Le commensalisme, c'est une façon de réduire
d'un bon tiers la dépense d'un ménage ou, alternativement,
d'améliorer d'environ 50% son niveau de vie. C'est aussi une solution
au problème de la sécurité, et une des façons
de remédier à la solitude.
Le principe est simple: à chacun son espace privé, mais on
se partage les espaces communs et le coût des services... dont bien
des services qu'on n'aurait pas autrement les moyens de se payer. On cohabite,
mais dans le plus parfait respect de la vie personnelle de chacun.
Distinction importante donc, on ne parle pas ici de vie commune, ni de communauté.
Chacun a sa propre chambre, chacun garde sa plus entière liberté,
et le choix de ses amis propres comme de ses activités. Personne
ne demande au commensal d'adhérer à une vision du monde, ou
de chanter des mantras avec le voisin de palier.
On partage des dépenses, on se traite en amis, et c'est tout. C'est
tout, mais c'est beaucoup; car pour l'individu, la vie commensale veut dire
s'offrir la gardienne, le cuisinier et même l'aide domestique dont
on aurait besoin, et pour un prix dérisoire.
Idéalement, les commensaux vont se réunir par groupes d'une
trentaine de personnes; mais un groupe qui demeure ouvert à grandir
est sans doute viable dès qu'il compte une douzaine de membres. C'est
la taille d'un groupe où on peut maintenir des relation personnelles
efficaces, sans trop de risques de voir se former des clans et de perdre
contact avec la pensée et les intérêts de chacun.
Pour vivre "à la commensale", il faut
trouver des gens qui ont des intérêts communs et désirent
mener un style de vie similaire. Les trouver est un problème majeur,
et c'est là que l'État peut aider. Quand les participants
ont été réunis, ils passent une entente précisant
ce qu'ils désirent faire et mettre en commun, puis trouvent un espace
adéquat.
Cet espace, on peut le construire ou prendre un bail à long terme.
Dans un cas comme dans l'autre, en acceptant d'être solidaires, les
participants obtiendront des conditions de finan-cement bien supérieures
à ce que chacun aurait pu obtenir seul: c'est un des avantages du
coopérativisme.
Cet espace, c'est autant de chambres que d'individus ou de couples dans
le groupe, chacune assez grande pour qu'on puisse y recevoir deux ou trois
amis; c'est un salon pour se réunir entre commensaux, un autre que
l'on peut réserver à tour de rôle pour y recevoir, une
cuisine avec équipement de petit restaurant et salle à manger.

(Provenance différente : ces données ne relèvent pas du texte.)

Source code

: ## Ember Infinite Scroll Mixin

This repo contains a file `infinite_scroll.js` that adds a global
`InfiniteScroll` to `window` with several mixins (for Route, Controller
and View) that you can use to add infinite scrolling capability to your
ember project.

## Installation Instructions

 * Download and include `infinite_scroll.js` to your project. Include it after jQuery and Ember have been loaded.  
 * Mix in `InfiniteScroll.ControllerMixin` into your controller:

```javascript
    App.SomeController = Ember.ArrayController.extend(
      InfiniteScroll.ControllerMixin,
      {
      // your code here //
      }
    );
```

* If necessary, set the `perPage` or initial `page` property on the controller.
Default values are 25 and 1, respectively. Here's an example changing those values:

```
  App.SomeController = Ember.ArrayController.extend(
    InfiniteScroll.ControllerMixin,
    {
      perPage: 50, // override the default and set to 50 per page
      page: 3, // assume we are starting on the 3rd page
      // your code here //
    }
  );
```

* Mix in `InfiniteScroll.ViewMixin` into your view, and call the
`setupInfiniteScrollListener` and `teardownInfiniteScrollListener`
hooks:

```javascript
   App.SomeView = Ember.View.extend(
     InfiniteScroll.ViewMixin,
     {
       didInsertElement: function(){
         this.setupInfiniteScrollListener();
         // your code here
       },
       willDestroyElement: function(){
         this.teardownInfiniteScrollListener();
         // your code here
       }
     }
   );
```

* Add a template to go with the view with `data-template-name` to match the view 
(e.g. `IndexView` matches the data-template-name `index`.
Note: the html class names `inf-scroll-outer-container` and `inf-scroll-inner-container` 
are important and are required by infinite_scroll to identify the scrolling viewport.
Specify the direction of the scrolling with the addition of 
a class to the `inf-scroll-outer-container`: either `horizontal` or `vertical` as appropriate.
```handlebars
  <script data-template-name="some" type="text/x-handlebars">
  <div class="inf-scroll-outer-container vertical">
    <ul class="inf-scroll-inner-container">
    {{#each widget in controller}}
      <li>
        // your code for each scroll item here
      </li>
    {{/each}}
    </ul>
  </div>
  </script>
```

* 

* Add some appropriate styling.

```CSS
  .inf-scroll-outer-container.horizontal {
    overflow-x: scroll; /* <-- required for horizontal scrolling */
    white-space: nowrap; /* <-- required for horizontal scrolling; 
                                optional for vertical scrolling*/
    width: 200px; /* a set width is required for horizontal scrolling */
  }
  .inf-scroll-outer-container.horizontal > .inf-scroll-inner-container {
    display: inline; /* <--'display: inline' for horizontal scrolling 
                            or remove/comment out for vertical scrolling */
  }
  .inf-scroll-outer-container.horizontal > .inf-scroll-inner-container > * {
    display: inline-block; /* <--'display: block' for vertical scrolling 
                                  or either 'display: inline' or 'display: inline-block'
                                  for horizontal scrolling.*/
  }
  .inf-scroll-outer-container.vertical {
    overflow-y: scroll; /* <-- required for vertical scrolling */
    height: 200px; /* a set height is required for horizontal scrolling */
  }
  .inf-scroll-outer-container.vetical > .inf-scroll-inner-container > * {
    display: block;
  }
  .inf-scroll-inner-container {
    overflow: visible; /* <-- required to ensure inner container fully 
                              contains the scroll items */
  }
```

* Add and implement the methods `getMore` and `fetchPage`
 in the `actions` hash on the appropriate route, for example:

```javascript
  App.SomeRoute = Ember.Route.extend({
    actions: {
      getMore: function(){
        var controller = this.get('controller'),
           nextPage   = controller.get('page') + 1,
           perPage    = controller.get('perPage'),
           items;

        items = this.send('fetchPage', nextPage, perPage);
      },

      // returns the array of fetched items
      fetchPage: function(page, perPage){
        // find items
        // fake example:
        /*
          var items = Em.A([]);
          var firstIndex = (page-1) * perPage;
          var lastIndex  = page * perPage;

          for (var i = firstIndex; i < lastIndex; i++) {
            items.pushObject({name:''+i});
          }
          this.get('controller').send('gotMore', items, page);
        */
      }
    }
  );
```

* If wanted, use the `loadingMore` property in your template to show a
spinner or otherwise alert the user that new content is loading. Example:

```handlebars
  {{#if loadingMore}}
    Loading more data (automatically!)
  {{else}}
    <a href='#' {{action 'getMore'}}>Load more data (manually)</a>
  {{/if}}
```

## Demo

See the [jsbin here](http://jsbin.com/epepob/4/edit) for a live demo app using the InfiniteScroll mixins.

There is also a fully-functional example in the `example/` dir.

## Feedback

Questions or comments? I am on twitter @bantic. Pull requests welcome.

Calculez 25 m2 par commensal adulte pour un espace minimal. Donc, un prix
aussi bas que 20 000 $ à l'achat, ou un loyer mensuel inférieur
à 200 $. pour chaque participant. S'il y a des enfants, il faut prévoir
pour eux un réfectoire, un ou deux dortoirs et une salle de jeux.
Le prix par tête baissera, disons à 300 $ par mois, pour une
mère et deux enfants.
On peut aussi se payer le grand luxe, s'offrir la chambre de 35 m2, les
salons multiples, et tout le bazar. Un groupe s'en tirera encore pour moins
de 500 $ par mois.! Et payer les services à une fraction du prix...
Il - ou elle - est parti(e). Bon. Il reste un ou deux enfants,
et le problème du modèle, maternel ou paternel, dont on sait
qu'il devrait être présent, mais qui n'est pas là. Le
problème du "chaînon manquant", dans une éducation
tradi-tionnelle qui a été pensée pour deux.
Et le problème du gardiennage - dont une récente enquête
a révélé qu'il est - et de loin! - devant la nourriture,
les vêtements et les frais de scolarité uni-versitaires, le
coût le plus important de l'éducation d'un enfant. Ce n'est
pas la pension alimentaire de l'ex-conjoint qui suffira.
Et en sus de la tâche à plein temps qui consiste à élever
des enfants, il y a le travail.... et enfin les repas et le ménage.
C'est beaucoup. C'est trop. Comment, penser à se faire des amis,
à recommencer une relation?
Si une douzaine de familles monopa-rentales se réunissent, tout devient
plus facile. Les services de garderie et d'entretien qu'on peut partager;
la cuisine pour laquelle on peut engager quelqu'un ou qu'on peut même
faire à tour de rôle. La présence d'amis des deux sexes
avec lesquels on peut communiquer. Les enfants des autres qui deviennent
les compagnons des enfants de chacun, et qui assurent que, socialement,
l'enfant de la famille monoparentale ne sera pas défavorisé
par rapport aux enfants d'une famille traditionnelle.
Chacun sa chambre, les enfants en dortoir, le repas de type restaurant au
prix de chez-soi; la gardienne en permanence à 1/12 ème du
prix, et des ami(e)s qui n'envahissent jamais mais qui sont là quand
on est seul. Qui dit mieux ?
La résidence pour personnes âgées est
encore souvent un endroit où les vieux sont garés. On s'en
occupe comme on l'entend. Selon les besoins du service, selon la bonne volonté
du personnel, selon les budgets. Même dans les meilleures résidences,
le vieillard est encore en état d'infériorité.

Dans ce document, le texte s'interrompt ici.